Zabawę w czarną magię? hahahahah nie rozśmieszaj mnie jak możesz nazywać to zabawą wiele dzieci i nastolatków właśnie mają takie podejście i mniemanie o czarnej magii jak ty a kończy się najczęściej opętaniem. Zrozum, że czarna magia to nie zabawa. Może jeszcze postanowisz zrobić laleczkę voodoo? Voodoo jest równie nie bezpieczne co czarna magia nawet w wiadomościach mówili, że pewien pan postanowił zrobić laleczkę voodoo swojego sąsiada bawił się nią wbijając pineski na koniec stwierdził iż ta '' zabawa '' mu się znudziła i postanowił ją spalić chwilę potem zmarł jego sąsiad. Pamiętaj, że podczas tej twojej zabawy będziesz zmuszony obcować z szatanem i innymi złymi mocami często dochodzi jak już wspomniałem do opętań i paktowania z diabłem.
No właśnie o to chodzi. Na każdym kroku rozmaite sekty religijne straszą szatanem, opętaniem i podobnymi bzdetami. Dlatego własnie chcę się pobawić w czarną magię, po osiągnięciu jakiegoś poziomu zaawansowania w tej bzdurze, zrobić na ten temat serie filmików na jutuba i udowodnić, że to jedna wielka bujda na resorach. Udowodnić że nawet ja ateista, próbujący wywołać demony nie jestem w stanie za ch.. tego zrobić i co za tym idzie tym bardziej rozmaici bogobojni chrzescijanie typu Annelise Michel nie parający się "czarną magią" nie mogli zostać opętani a ich stan wynikał z szeregu chorób i niczego więcej.

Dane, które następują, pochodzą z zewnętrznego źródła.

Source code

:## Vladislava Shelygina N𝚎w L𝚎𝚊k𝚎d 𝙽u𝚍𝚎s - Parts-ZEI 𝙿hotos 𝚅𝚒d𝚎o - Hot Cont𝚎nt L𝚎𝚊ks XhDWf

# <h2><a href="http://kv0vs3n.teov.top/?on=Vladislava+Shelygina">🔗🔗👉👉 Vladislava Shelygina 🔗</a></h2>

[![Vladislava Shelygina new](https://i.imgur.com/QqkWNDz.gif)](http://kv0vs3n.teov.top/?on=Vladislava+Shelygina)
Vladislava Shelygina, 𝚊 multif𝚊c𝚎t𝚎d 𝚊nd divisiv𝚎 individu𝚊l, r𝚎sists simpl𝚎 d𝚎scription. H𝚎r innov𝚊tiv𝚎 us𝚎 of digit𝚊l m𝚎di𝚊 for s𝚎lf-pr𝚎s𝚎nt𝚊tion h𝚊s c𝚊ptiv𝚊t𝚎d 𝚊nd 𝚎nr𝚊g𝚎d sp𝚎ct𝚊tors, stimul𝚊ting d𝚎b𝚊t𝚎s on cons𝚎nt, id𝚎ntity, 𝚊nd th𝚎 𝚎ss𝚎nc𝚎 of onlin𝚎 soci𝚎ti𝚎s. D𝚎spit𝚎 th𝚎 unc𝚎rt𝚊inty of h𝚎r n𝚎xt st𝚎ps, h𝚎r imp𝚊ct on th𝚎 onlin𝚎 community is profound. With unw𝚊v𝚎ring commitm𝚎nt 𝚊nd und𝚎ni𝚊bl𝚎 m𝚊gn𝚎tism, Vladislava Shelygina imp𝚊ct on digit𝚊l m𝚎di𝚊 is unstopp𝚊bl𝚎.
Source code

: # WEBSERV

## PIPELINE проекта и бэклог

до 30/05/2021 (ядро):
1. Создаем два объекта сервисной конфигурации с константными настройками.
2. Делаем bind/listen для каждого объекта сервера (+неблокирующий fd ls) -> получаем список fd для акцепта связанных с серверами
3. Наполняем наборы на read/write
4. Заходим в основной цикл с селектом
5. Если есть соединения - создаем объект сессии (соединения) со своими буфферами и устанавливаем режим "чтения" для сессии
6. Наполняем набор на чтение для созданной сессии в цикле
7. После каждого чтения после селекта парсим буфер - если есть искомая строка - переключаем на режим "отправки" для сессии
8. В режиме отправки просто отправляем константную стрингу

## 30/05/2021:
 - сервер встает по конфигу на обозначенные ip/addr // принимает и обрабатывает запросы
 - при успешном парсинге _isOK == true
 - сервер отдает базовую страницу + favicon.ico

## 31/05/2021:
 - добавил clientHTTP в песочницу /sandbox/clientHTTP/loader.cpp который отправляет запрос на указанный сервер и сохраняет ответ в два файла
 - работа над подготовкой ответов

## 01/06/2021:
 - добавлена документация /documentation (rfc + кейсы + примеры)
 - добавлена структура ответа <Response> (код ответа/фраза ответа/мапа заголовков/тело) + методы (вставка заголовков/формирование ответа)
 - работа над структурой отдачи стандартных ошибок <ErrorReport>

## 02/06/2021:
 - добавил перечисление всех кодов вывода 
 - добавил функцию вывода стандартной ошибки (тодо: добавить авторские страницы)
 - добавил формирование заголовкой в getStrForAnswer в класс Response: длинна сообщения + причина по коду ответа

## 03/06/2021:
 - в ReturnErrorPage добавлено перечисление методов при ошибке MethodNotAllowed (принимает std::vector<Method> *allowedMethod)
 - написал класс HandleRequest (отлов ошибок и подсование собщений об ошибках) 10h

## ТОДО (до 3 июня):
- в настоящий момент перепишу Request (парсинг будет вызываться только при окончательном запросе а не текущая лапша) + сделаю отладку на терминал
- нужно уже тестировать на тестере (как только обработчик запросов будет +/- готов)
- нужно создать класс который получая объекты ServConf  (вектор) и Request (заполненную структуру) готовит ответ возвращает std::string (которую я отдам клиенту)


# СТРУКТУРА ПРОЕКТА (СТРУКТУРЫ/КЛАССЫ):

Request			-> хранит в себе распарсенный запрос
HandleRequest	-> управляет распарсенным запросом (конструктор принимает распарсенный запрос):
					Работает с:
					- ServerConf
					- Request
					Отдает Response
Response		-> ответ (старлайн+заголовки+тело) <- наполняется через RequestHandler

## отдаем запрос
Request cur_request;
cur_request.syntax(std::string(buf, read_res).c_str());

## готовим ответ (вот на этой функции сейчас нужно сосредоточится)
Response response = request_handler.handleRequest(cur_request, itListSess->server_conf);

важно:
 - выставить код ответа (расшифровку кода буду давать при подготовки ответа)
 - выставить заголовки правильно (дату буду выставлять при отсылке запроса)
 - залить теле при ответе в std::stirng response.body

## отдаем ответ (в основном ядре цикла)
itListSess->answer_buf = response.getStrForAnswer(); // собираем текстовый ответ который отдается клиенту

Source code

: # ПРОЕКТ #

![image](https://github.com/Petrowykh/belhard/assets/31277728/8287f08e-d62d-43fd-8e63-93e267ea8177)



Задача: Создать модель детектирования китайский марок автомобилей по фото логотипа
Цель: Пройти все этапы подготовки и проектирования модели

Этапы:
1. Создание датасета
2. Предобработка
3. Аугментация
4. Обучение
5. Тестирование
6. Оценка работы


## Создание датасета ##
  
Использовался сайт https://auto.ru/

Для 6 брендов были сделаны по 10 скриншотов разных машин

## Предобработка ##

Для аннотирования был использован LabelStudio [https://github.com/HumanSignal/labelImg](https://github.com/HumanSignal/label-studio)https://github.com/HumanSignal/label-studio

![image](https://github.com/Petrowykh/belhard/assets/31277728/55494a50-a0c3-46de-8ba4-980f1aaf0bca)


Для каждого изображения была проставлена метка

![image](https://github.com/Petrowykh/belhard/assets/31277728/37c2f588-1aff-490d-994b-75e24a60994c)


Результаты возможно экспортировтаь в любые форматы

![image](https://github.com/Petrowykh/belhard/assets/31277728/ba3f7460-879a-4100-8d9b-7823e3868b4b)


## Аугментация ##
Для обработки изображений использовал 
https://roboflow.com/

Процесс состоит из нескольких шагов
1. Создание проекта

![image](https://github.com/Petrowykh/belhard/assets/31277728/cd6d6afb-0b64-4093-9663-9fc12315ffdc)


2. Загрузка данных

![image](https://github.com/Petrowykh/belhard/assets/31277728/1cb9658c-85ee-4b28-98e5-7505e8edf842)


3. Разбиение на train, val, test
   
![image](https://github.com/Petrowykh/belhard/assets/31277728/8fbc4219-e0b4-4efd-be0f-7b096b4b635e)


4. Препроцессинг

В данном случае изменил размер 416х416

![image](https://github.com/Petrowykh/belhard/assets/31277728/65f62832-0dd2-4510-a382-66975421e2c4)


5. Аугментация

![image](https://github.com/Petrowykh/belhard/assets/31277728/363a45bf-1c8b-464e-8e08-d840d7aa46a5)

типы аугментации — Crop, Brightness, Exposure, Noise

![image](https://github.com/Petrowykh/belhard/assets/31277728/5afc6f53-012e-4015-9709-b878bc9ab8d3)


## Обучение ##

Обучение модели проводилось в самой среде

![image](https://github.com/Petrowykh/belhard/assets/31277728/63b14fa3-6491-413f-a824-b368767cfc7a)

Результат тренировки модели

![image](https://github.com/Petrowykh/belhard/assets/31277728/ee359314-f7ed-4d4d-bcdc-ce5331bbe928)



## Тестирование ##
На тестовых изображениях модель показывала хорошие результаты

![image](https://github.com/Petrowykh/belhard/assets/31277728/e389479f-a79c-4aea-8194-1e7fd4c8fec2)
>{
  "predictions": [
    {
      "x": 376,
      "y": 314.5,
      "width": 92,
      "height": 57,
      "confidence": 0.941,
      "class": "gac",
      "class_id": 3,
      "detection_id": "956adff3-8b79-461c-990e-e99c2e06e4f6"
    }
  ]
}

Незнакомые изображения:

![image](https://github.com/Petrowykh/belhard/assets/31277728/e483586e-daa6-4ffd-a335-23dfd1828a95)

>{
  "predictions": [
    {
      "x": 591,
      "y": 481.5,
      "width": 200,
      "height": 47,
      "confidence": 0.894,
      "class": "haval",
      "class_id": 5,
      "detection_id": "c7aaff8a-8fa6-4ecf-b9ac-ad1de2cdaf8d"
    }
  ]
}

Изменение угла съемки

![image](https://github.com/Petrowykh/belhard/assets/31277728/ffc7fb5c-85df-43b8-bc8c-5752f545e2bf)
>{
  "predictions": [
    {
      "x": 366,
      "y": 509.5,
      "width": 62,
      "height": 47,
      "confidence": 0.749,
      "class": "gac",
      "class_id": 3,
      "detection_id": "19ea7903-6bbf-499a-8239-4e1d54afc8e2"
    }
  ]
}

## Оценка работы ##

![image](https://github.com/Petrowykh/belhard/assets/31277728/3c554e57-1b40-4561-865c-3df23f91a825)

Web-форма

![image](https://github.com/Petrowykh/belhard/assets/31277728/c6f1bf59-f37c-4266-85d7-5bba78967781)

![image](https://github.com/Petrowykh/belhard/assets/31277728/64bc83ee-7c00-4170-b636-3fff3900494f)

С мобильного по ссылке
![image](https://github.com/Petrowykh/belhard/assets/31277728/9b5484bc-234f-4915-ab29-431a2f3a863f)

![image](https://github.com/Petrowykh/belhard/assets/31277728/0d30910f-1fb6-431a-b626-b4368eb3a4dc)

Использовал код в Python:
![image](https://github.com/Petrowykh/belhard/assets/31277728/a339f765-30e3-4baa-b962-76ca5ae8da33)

W przypadku tych dzieci nie kończy się opętaniem tylko schizofrenią. Pochodzą one z religijnych rodzin i zostają kindersatnistami w ramach buntu i potrzeby poczucia wyjątkowości. Na ogół ich satanizm kończy się na noszeniu czarnej odziezy i wisiorka z pentagramem, słuchaniu black metalu i chlaniu taniego wina w poniemieckich bunkrach. Jednym słowem czysta pozerka która jednak pomimo całej swej śmieszności przeradza się w ich delikatnych umysłach w poczucie winy i nerwice lękową przed urojonym "diabłem". Ja natomiast zamierzam podejść do tematu bardziej profesjonalnie i w miare możliwości odworzyć konkretne rytuały i zaklęcia jakimi posługiwali się poszczególni blagierzy.. to znaczy czarnoksiężnicy robiący na ogół na dworach dawnej Europy. Dlatego też spytałem o profesjonalną literature na ten temat (no harry potter raczej mi nie pomoże) Dlaczego tu? Ponieważ wielu fanów horrorów demonologicznych intereseuje się czarną magią i może uzyskam jakąś ciekawą odpowiedź.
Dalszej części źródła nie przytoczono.